* [Task to carry out]
The response must consist of the lines below from the one with "LoaderSelector: Specifies how" through the one with "keep information about", exactly as they appear and with both ends kept.

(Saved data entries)
----

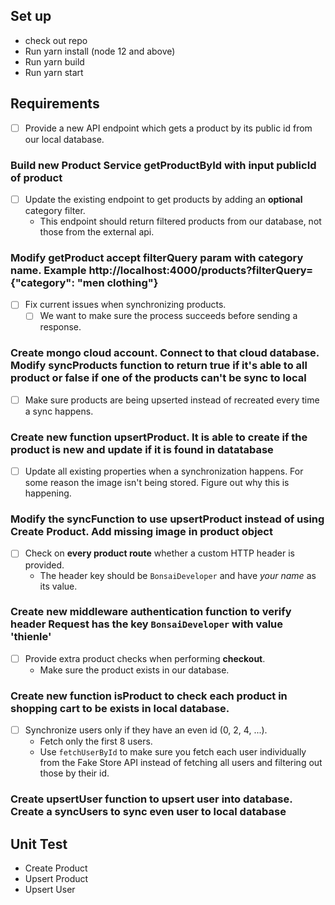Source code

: ## Set up
- check out repo
- Run yarn install (node 12 and above)
- Run yarn build
- Run yarn start


## Requirements

- [ ] Provide a new API endpoint which gets a product by its public id from our local database.
### Build new Product Service getProductById with input publicId of product
- [ ] Update the existing endpoint to get products by adding an **optional** category filter.
  - This endpoint should return filtered products from our database, not those from the external api.
### Modify getProduct accept filterQuery param with category name. Example http://localhost:4000/products?filterQuery={"category": "men clothing"} 
- [ ] Fix current issues when synchronizing products.
  - [ ] We want to make sure the process succeeds before sending a response.
### Create mongo cloud account. Connect to that cloud database. Modify syncProducts function to return true if it's able to all product or false if one of the products can't be sync to local
  - [ ] Make sure products are being upserted instead of recreated every time a sync happens.
### Create new function upsertProduct. It is able to create if the product is new and update if it is found in datatabase  
  - [ ] Update all existing properties when a synchronization happens. For some reason the image isn't being stored. Figure out why this is happening.
### Modify the syncFunction to use upsertProduct instead of using Create Product. Add missing image in product object   
- [ ] Check on **every product route** whether a custom HTTP header is provided.
  - The header key should be `BonsaiDeveloper` and have *your name* as its value.
### Create new middleware authentication function to verify header Request has the key `BonsaiDeveloper` with value 'thienle'   
- [ ] Provide extra product checks when performing **checkout**.
  - Make sure the product exists in our database.
### Create new function isProduct to check each product in shopping cart to be exists in local database.  
- [ ] Synchronize users only if they have an even id (0, 2, 4, ...).
  - Fetch only the first 8 users.
  - Use `fetchUserById` to make sure you fetch each user individually from the Fake Store API instead of fetching all users and filtering out those by their id.
### Create upsertUser function to upsert user into database. Create a syncUsers to sync even user to local database

## Unit Test
- Create Product
- Upsert Product
- Upsert User

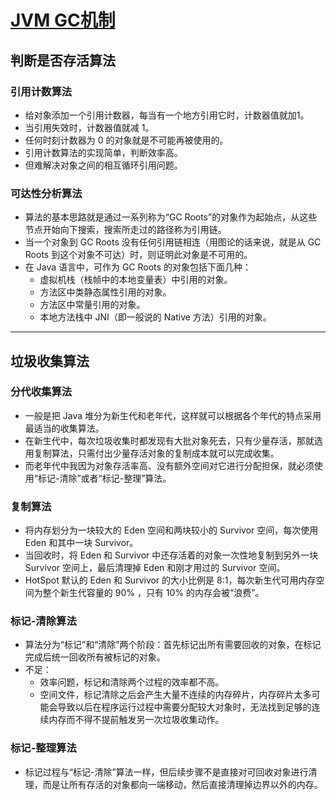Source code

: # [JVM GC机制](https://github.com/walmt/understand_JVM/blob/master/note/3.%E5%9E%83%E5%9C%BE%E6%94%B6%E9%9B%86%E5%99%A8%E4%B8%8E%E5%86%85%E5%AD%98%E5%88%86%E9%85%8D%E7%AD%96%E7%95%A5.md)

## 判断是否存活算法

### 引用计数算法

- 给对象添加一个引用计数器，每当有一个地方引用它时，计数器值就加1。
- 当引用失效时，计数器值就减 1。
- 任何时刻计数器为 0 的对象就是不可能再被使用的。
- 引用计数算法的实现简单，判断效率高。
- 但难解决对象之间的相互循环引用问题。

### 可达性分析算法

- 算法的基本思路就是通过一系列称为“GC Roots”的对象作为起始点，从这些节点开始向下搜索，搜索所走过的路径称为引用链。
- 当一个对象到 GC Roots 没有任何引用链相连（用图论的话来说，就是从 GC Roots 到这个对象不可达）时，则证明此对象是不可用的。
- 在 Java 语言中，可作为 GC Roots 的对象包括下面几种：
  - 虚拟机栈（栈帧中的本地变量表）中引用的对象。
  - 方法区中类静态属性引用的对象。
  - 方法区中常量引用的对象。
  - 本地方法栈中 JNI（即一般说的 Native 方法）引用的对象。

---

## 垃圾收集算法

### 分代收集算法

- 一般是把 Java 堆分为新生代和老年代，这样就可以根据各个年代的特点采用最适当的收集算法。
- 在新生代中，每次垃圾收集时都发现有大批对象死去，只有少量存活，那就选用复制算法，只需付出少量存活对象的复制成本就可以完成收集。
- 而老年代中我因为对象存活率高、没有额外空间对它进行分配担保，就必须使用“标记-清除”或者“标记-整理”算法。

### 复制算法

- 将内存划分为一块较大的 Eden 空间和两块较小的 Survivor 空间，每次使用Eden 和其中一块 Survivor。
- 当回收时，将 Eden 和 Survivor 中还存活着的对象一次性地复制到另外一块 Survivor 空间上，最后清理掉 Eden 和刚才用过的 Survivor 空间。
- HotSpot 默认的 Eden 和 Survivor 的大小比例是 8:1，每次新生代可用内存空间为整个新生代容量的 90% ，只有 10% 的内存会被“浪费”。

### 标记-清除算法

- 算法分为“标记”和“清除”两个阶段：首先标记出所有需要回收的对象，在标记完成后统一回收所有被标记的对象。
- 不足：
  - 效率问题，标记和清除两个过程的效率都不高。
  - 空间文件，标记清除之后会产生大量不连续的内存碎片，内存碎片太多可能会导致以后在程序运行过程中需要分配较大对象时，无法找到足够的连续内存而不得不提前触发另一次垃圾收集动作。

### 标记-整理算法

- 标记过程与“标记-清除”算法一样，但后续步骤不是直接对可回收对象进行清理，而是让所有存活的对象都向一端移动，然后直接清理掉边界以外的内存。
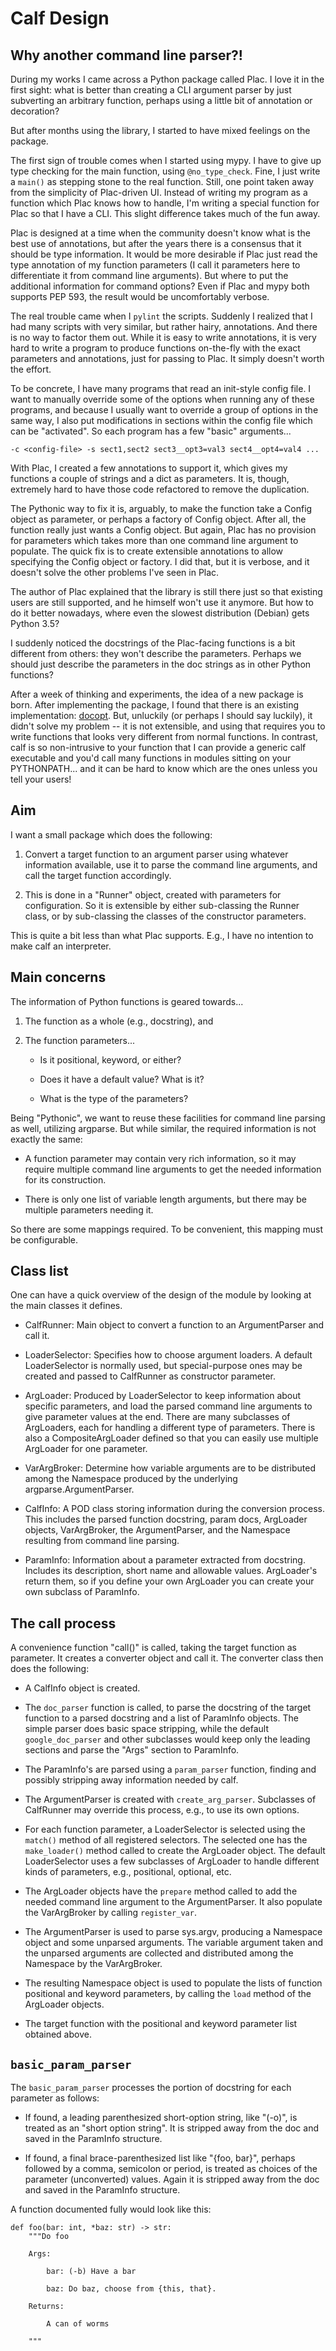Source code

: # Calf Design

## Why another command line parser?!

During my works I came across a Python package called Plac.  I love it
in the first sight: what is better than creating a CLI argument parser
by just subverting an arbitrary function, perhaps using a little bit
of annotation or decoration?

But after months using the library, I started to have mixed feelings
on the package.

The first sign of trouble comes when I started using mypy.  I have to
give up type checking for the main function, using `@no_type_check`.
Fine, I just write a `main()` as stepping stone to the real function.
Still, one point taken away from the simplicity of Plac-driven UI.
Instead of writing my program as a function which Plac knows how to
handle, I'm writing a special function for Plac so that I have a CLI.
This slight difference takes much of the fun away.

Plac is designed at a time when the community doesn't know what is the
best use of annotations, but after the years there is a consensus that
it should be type information.  It would be more desirable if Plac
just read the type annotation of my function parameters (I call it
parameters here to differentiate it from command line arguments).  But
where to put the additional information for command options?  Even if
Plac and mypy both supports PEP 593, the result would be uncomfortably
verbose.

The real trouble came when I `pylint` the scripts.  Suddenly I
realized that I had many scripts with very similar, but rather hairy,
annotations.  And there is no way to factor them out.  While it is
easy to write annotations, it is very hard to write a program to
produce functions on-the-fly with the exact parameters and
annotations, just for passing to Plac.  It simply doesn't worth the
effort.

To be concrete, I have many programs that read an init-style config
file.  I want to manually override some of the options when running
any of these programs, and because I usually want to override a group
of options in the same way, I also put modifications in sections
within the config file which can be "activated".  So each program has
a few "basic" arguments...

    -c <config-file> -s sect1,sect2 sect3__opt3=val3 sect4__opt4=val4 ...

With Plac, I created a few annotations to support it, which gives my
functions a couple of strings and a dict as parameters.  It is,
though, extremely hard to have those code refactored to remove the
duplication.

The Pythonic way to fix it is, arguably, to make the function take a
Config object as parameter, or perhaps a factory of Config object.
After all, the function really just wants a Config object.  But again,
Plac has no provision for parameters which takes more than one command
line argument to populate.  The quick fix is to create extensible
annotations to allow specifying the Config object or factory.  I did
that, but it is verbose, and it doesn't solve the other problems I've
seen in Plac.

The author of Plac explained that the library is still there just so
that existing users are still supported, and he himself won't use it
anymore.  But how to do it better nowadays, where even the slowest
distribution (Debian) gets Python 3.5?

I suddenly noticed the docstrings of the Plac-facing functions is a
bit different from others: they won't describe the parameters.
Perhaps we should just describe the parameters in the doc strings as
in other Python functions?

After a week of thinking and experiments, the idea of a new package is
born.  After implementing the package, I found that there is an
existing implementation: [docopt](https://github.com/docopt/docopt).
But, unluckily (or perhaps I should say luckily), it didn't solve my
problem -- it is not extensible, and using that requires you to write
functions that looks very different from normal functions.  In
contrast, calf is so non-intrusive to your function that I can provide
a generic calf executable and you'd call many functions in modules
sitting on your PYTHONPATH... and it can be hard to know which are the
ones unless you tell your users!

## Aim

I want a small package which does the following:

 1. Convert a target function to an argument parser using whatever
    information available, use it to parse the command line arguments,
    and call the target function accordingly.

 2. This is done in a "Runner" object, created with parameters for
    configuration.  So it is extensible by either sub-classing the
    Runner class, or by sub-classing the classes of the constructor
    parameters.

This is quite a bit less than what Plac supports.  E.g., I have no
intention to make calf an interpreter.

## Main concerns

The information of Python functions is geared towards...

 1. The function as a whole (e.g., docstring), and

 2. The function parameters...

      * Is it positional, keyword, or either?

      * Does it have a default value?  What is it?
      
      * What is the type of the parameters?

Being "Pythonic", we want to reuse these facilities for command line
parsing as well, utilizing argparse.  But while similar, the required
information is not exactly the same:

  * A function parameter may contain very rich information, so it may
    require multiple command line arguments to get the needed
    information for its construction.

  * There is only one list of variable length arguments, but there may
    be multiple parameters needing it.

So there are some mappings required.  To be convenient, this mapping
must be configurable.

## Class list

One can have a quick overview of the design of the module by looking
at the main classes it defines.

  * CalfRunner: Main object to convert a function to an ArgumentParser
    and call it.
    
  * LoaderSelector: Specifies how to choose argument loaders.  A
    default LoaderSelector is normally used, but special-purpose ones
    may be created and passed to CalfRunner as constructor parameter.

  * ArgLoader: Produced by LoaderSelector to keep information about
    specific parameters, and load the parsed command line arguments to
    give parameter values at the end.  There are many subclasses of
    ArgLoaders, each for handling a different type of parameters.
    There is also a CompositeArgLoader defined so that you can easily
    use multiple ArgLoader for one parameter.

  * VarArgBroker: Determine how variable arguments are to be
    distributed among the Namespace produced by the underlying
    argparse.ArgumentParser.

  * CalfInfo: A POD class storing information during the conversion
    process.  This includes the parsed function docstring, param
    docs, ArgLoader objects, VarArgBroker, the ArgumentParser, and the
    Namespace resulting from command line parsing.

  * ParamInfo: Information about a parameter extracted from docstring.
    Includes its description, short name and allowable values.
    ArgLoader's return them, so if you define your own ArgLoader you
    can create your own subclass of ParamInfo.

## The call process

A convenience function "call()" is called, taking the target function
as parameter.  It creates a converter object and call it.  The
converter class then does the following:

  * A CalfInfo object is created.

  * The `doc_parser` function is called, to parse the docstring of the
    target function to a parsed docstring and a list of ParamInfo
    objects.  The simple parser does basic space stripping, while the
    default `google_doc_parser` and other subclasses would keep only
    the leading sections and parse the "Args" section to ParamInfo.
    
  * The ParamInfo's are parsed using a `param_parser` function,
    finding and possibly stripping away information needed by calf.

  * The ArgumentParser is created with `create_arg_parser`.
    Subclasses of CalfRunner may override this process, e.g., to use
    its own options.

  * For each function parameter, a LoaderSelector is selected using
    the `match()` method of all registered selectors.  The selected
    one has the `make_loader()` method called to create the ArgLoader
    object.  The default LoaderSelector uses a few subclasses of
    ArgLoader to handle different kinds of parameters, e.g.,
    positional, optional, etc.

  * The ArgLoader objects have the `prepare` method called to add the
    needed command line argument to the ArgumentParser.  It also
    populate the VarArgBroker by calling `register_var`.

  * The ArgumentParser is used to parse sys.argv, producing a
    Namespace object and some unparsed arguments.  The variable
    argument taken and the unparsed arguments are collected and
    distributed among the Namespace by the VarArgBroker.

  * The resulting Namespace object is used to populate the lists of
    function positional and keyword parameters, by calling the
    `load` method of the ArgLoader objects.

  * The target function with the positional and keyword parameter list
    obtained above.

## `basic_param_parser`

The `basic_param_parser` processes the portion of docstring for each
parameter as follows:

  * If found, a leading parenthesized short-option string, like
    "(-o)", is treated as an "short option string".  It is stripped
    away from the doc and saved in the ParamInfo structure.

  * If found, a final brace-parenthesized list like "{foo, bar}",
    perhaps followed by a comma, semicolon or period, is treated as
    choices of the parameter (unconverted) values.  Again it is
    stripped away from the doc and saved in the ParamInfo structure.

A function documented fully would look like this:

    def foo(bar: int, *baz: str) -> str:
        """Do foo

        Args:

            bar: (-b) Have a bar

            baz: Do baz, choose from {this, that}.

        Returns:

            A can of worms

        """
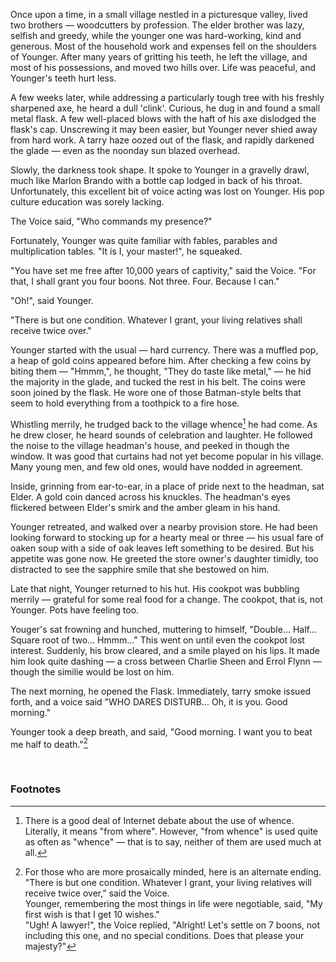 Once upon a time, in a small village nestled in a picturesque valley, lived two brothers &mdash; woodcutters by profession. The elder brother was lazy, selfish and greedy, while the younger one was hard-working, kind and generous. Most of the household work and expenses fell on the shoulders of Younger. After many years of gritting his teeth, he left the village, and most of his possessions, and moved two hills over. Life was peaceful, and Younger's teeth hurt less.

A few weeks later, while addressing a particularly tough tree with his freshly sharpened axe, he heard a dull 'clink'. Curious, he dug in and found a small metal flask. A few well-placed blows with the haft of his axe dislodged the flask's cap. Unscrewing it may been easier, but Younger never shied away from hard work. A tarry haze oozed out of the flask, and rapidly darkened the glade — even as the noonday sun blazed overhead.

Slowly, the darkness took shape. It spoke to Younger in a gravelly drawl, much like Marlon Brando with a bottle cap lodged in back of his throat. Unfortunately, this excellent bit of voice acting was lost on Younger. His pop culture education was sorely lacking.

The Voice said, "Who commands my presence?"

Fortunately, Younger was quite familiar with fables, parables and multiplication tables. "It is I, your master!", he squeaked. 

"You have set me free after 10,000 years of captivity," said the Voice. "For that, I shall grant you four boons. Not three. Four. Because I can." 

"Oh!", said Younger.

"There is but one condition. Whatever I grant, your living relatives shall receive twice over."

Younger started with the usual — hard currency. There was a muffled pop, a heap of gold coins appeared before him. After checking a few coins by biting them — "Hmmm,", he thought, "They do taste like metal," — he hid the majority in the glade, and tucked the rest in his belt. The coins were soon joined by the flask. He wore one of those Batman-style belts that seem to hold everything from a toothpick to a fire hose.

Whistling merrily, he trudged back to the village whence[^1] he had come. As he drew closer, he heard sounds of celebration and laughter. He followed the noise to the village headman's house, and peeked in though the window. It was good that curtains had not yet become popular in his village. Many young men, and few old ones, would have nodded in agreement.

Inside, grinning from ear-to-ear, in a place of pride next to the headman, sat Elder. A gold coin danced across his knuckles. The headman's eyes flickered between Elder's smirk and the amber gleam in his hand.

Younger retreated, and walked over a nearby provision store. He had been looking forward to stocking up for a hearty meal or three — his usual fare of oaken soup with a side of oak leaves left something to be desired. But his appetite was gone now. He greeted the store owner's daughter timidly, too distracted to see the sapphire smile that she bestowed on him.

Late that night, Younger returned to his hut. His cookpot was bubbling merrily — grateful for some real food for a change. The cookpot, that is, not Younger. Pots have feeling too. 

Youger's sat frowning and hunched, muttering to himself, "Double... Half... Square root of two... Hmmm..." This went on until even the cookpot lost interest. Suddenly, his brow cleared, and a smile played on his lips. It made him look quite dashing — a cross between Charlie Sheen and Errol Flynn — though the similie would be lost on him.

The next morning, he opened the Flask. Immediately, tarry smoke issued forth, and a voice said "WHO DARES DISTURB... Oh, it is you. Good morning." 

Younger took a deep breath, and said, "Good morning. I want you to beat me half to death."[^2] 

 
### Footnotes
[^1]: There is a good deal of Internet debate about the use of whence. Literally, it means "from where". However, "from whence" is used quite as often as "whence" — that is to say, neither of them are used much at all.

[^2]: For those who are more prosaically minded, here is an alternate ending.
  "There is but one condition. Whatever I grant, your living relatives will receive twice over," said the Voice.  
  Younger, remembering the most things in life were negotiable, said, "My first wish is that I get 10 wishes."  
  "Ugh! A lawyer!", the Voice replied, "Alright! Let's settle on 7 boons, not including this one, and no special conditions. Does that please your majesty?"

----

* [Your solution]
  * LoaderSelector: Specifies how to choose argument loaders.  A
    default LoaderSelector is normally used, but special-purpose ones
    may be created and passed to CalfRunner as constructor parameter.

  * ArgLoader: Produced by LoaderSelector to keep information about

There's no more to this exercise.